Segment Open
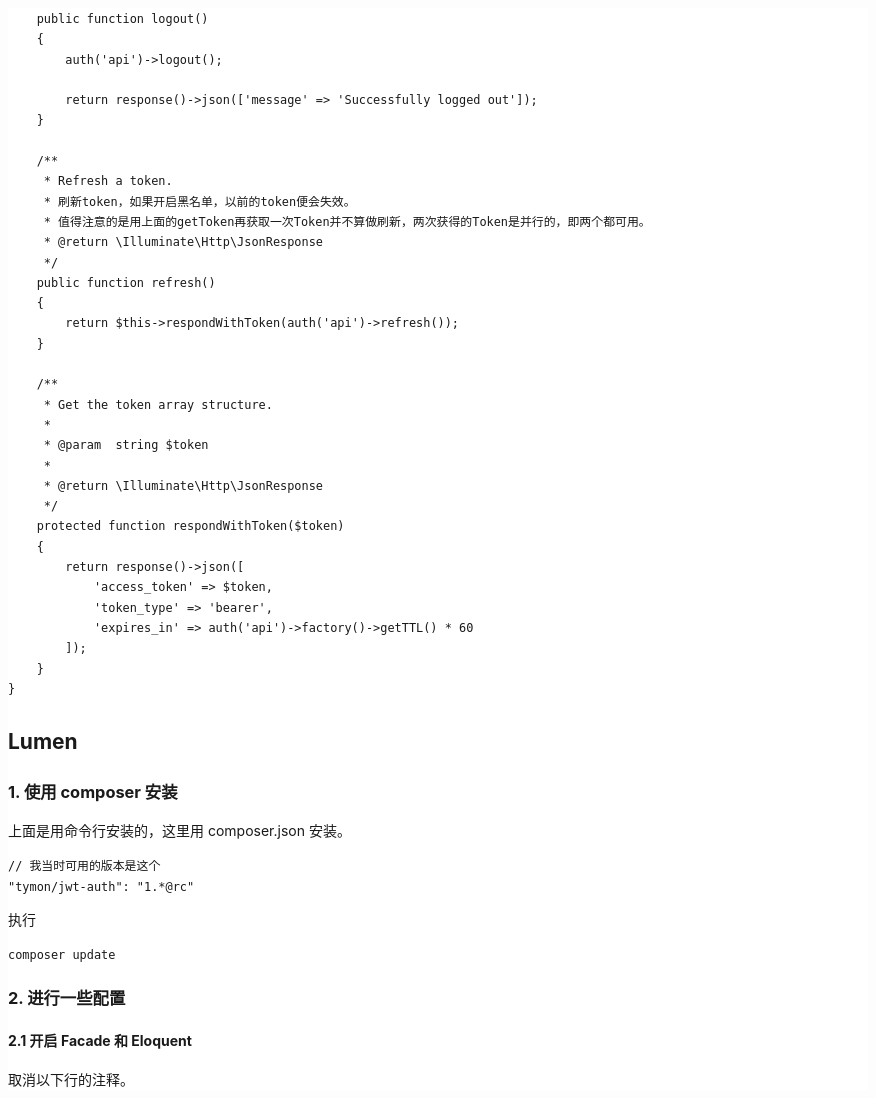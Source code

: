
 ```
    public function logout()
    {
        auth('api')->logout();

        return response()->json(['message' => 'Successfully logged out']);
    }

    /**
     * Refresh a token.
     * 刷新token，如果开启黑名单，以前的token便会失效。
     * 值得注意的是用上面的getToken再获取一次Token并不算做刷新，两次获得的Token是并行的，即两个都可用。
     * @return \Illuminate\Http\JsonResponse
     */
    public function refresh()
    {
        return $this->respondWithToken(auth('api')->refresh());
    }

    /**
     * Get the token array structure.
     *
     * @param  string $token
     *
     * @return \Illuminate\Http\JsonResponse
     */
    protected function respondWithToken($token)
    {
        return response()->json([
            'access_token' => $token,
            'token_type' => 'bearer',
            'expires_in' => auth('api')->factory()->getTTL() * 60
        ]);
    }
}
```
## Lumen
### 1. 使用 composer 安装
上面是用命令行安装的，这里用 composer.json 安装。
```
// 我当时可用的版本是这个
"tymon/jwt-auth": "1.*@rc"
```
执行
```
composer update
```
### 2. 进行一些配置
#### 2.1 开启 Facade 和 Eloquent
取消以下行的注释。
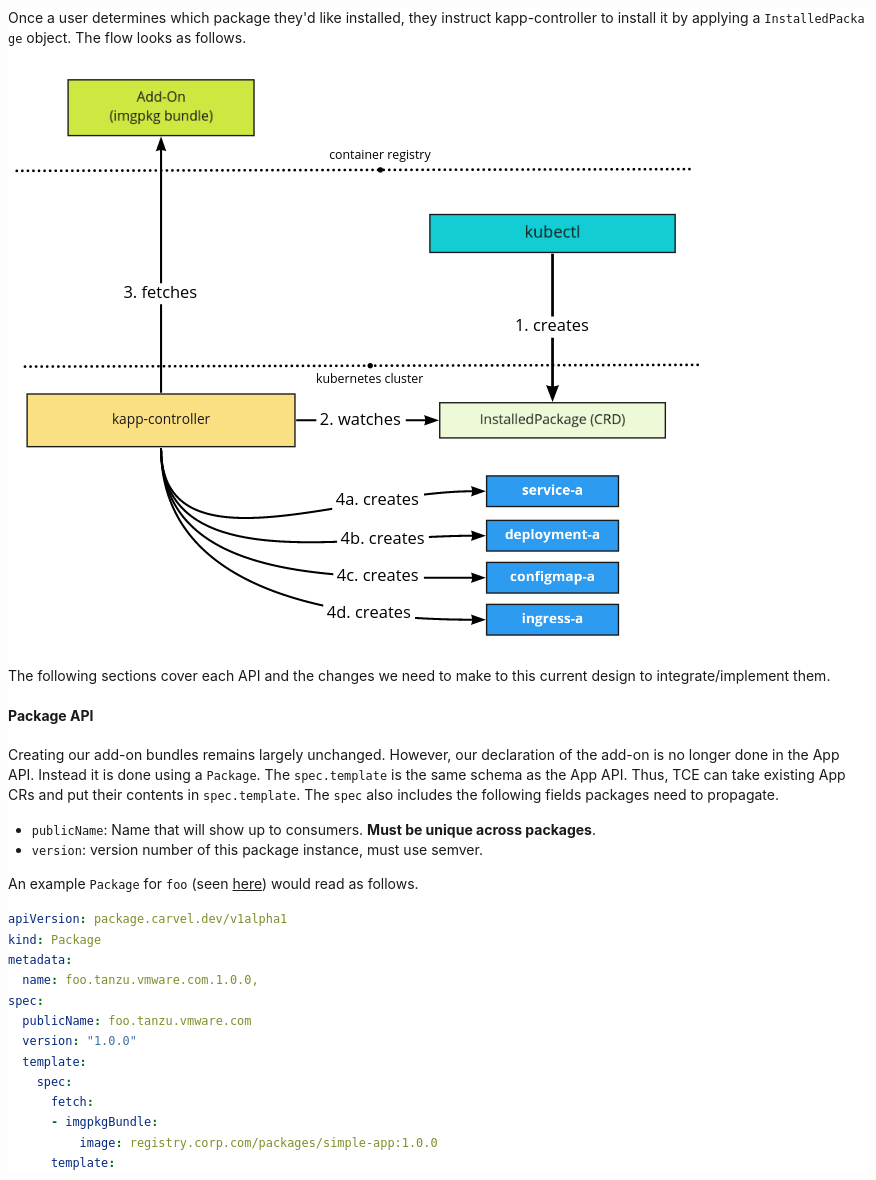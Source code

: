 Once a user determines which package they'd like installed, they instruct
kapp-controller to install it by applying a `InstalledPackage` object. The flow
looks as follows.

![InstalledPackage Flow](../images/tanzu-carvel-installed-package.png)

The following sections cover each API and the changes we need to make to this
current design to integrate/implement them.

#### Package API

Creating our add-on bundles remains largely unchanged. However, our declaration
of the add-on is no longer done in the App API. Instead it is done using a
`Package`. The `spec.template` is the same schema as the App API. Thus, TCE can
take existing App CRs and put their contents in `spec.template`. The `spec` also
includes the following fields packages need to propagate.

* `publicName`: Name that will show up to consumers. **Must be unique across
packages**.
* `version`: version number of this package instance, must use semver.

An example `Package` for `foo` (seen [here](#8-create-app-cr)) would read as follows.

```yaml
apiVersion: package.carvel.dev/v1alpha1
kind: Package
metadata:
  name: foo.tanzu.vmware.com.1.0.0,
spec:
  publicName: foo.tanzu.vmware.com
  version: "1.0.0"
  template:
    spec:
      fetch:
      - imgpkgBundle:
          image: registry.corp.com/packages/simple-app:1.0.0
      template:
```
Segment Closed
_INSTRUCTIONS TO FOLLOW_
Would you output the full listing exactly as it stands, minus the images?

_RESULT FOR THIS TASK_
Source code

:
 ```
    public function logout()
    {
        auth('api')->logout();

        return response()->json(['message' => 'Successfully logged out']);
    }

    /**
     * Refresh a token.
     * 刷新token，如果开启黑名单，以前的token便会失效。
     * 值得注意的是用上面的getToken再获取一次Token并不算做刷新，两次获得的Token是并行的，即两个都可用。
     * @return \Illuminate\Http\JsonResponse
     */
    public function refresh()
    {
        return $this->respondWithToken(auth('api')->refresh());
    }

    /**
     * Get the token array structure.
     *
     * @param  string $token
     *
     * @return \Illuminate\Http\JsonResponse
     */
    protected function respondWithToken($token)
    {
        return response()->json([
            'access_token' => $token,
            'token_type' => 'bearer',
            'expires_in' => auth('api')->factory()->getTTL() * 60
        ]);
    }
}
```
## Lumen
### 1. 使用 composer 安装
上面是用命令行安装的，这里用 composer.json 安装。
```
// 我当时可用的版本是这个
"tymon/jwt-auth": "1.*@rc"
```
执行
```
composer update
```
### 2. 进行一些配置
#### 2.1 开启 Facade 和 Eloquent
取消以下行的注释。
Source code

: Once a user determines which package they'd like installed, they instruct
kapp-controller to install it by applying a `InstalledPackage` object. The flow
looks as follows.

![InstalledPackage Flow](../images/tanzu-carvel-installed-package.png)

The following sections cover each API and the changes we need to make to this
current design to integrate/implement them.

#### Package API

Creating our add-on bundles remains largely unchanged. However, our declaration
of the add-on is no longer done in the App API. Instead it is done using a
`Package`. The `spec.template` is the same schema as the App API. Thus, TCE can
take existing App CRs and put their contents in `spec.template`. The `spec` also
includes the following fields packages need to propagate.

* `publicName`: Name that will show up to consumers. **Must be unique across
packages**.
* `version`: version number of this package instance, must use semver.

An example `Package` for `foo` (seen [here](#8-create-app-cr)) would read as follows.

```yaml
apiVersion: package.carvel.dev/v1alpha1
kind: Package
metadata:
  name: foo.tanzu.vmware.com.1.0.0,
spec:
  publicName: foo.tanzu.vmware.com
  version: "1.0.0"
  template:
    spec:
      fetch:
      - imgpkgBundle:
          image: registry.corp.com/packages/simple-app:1.0.0
      template:
```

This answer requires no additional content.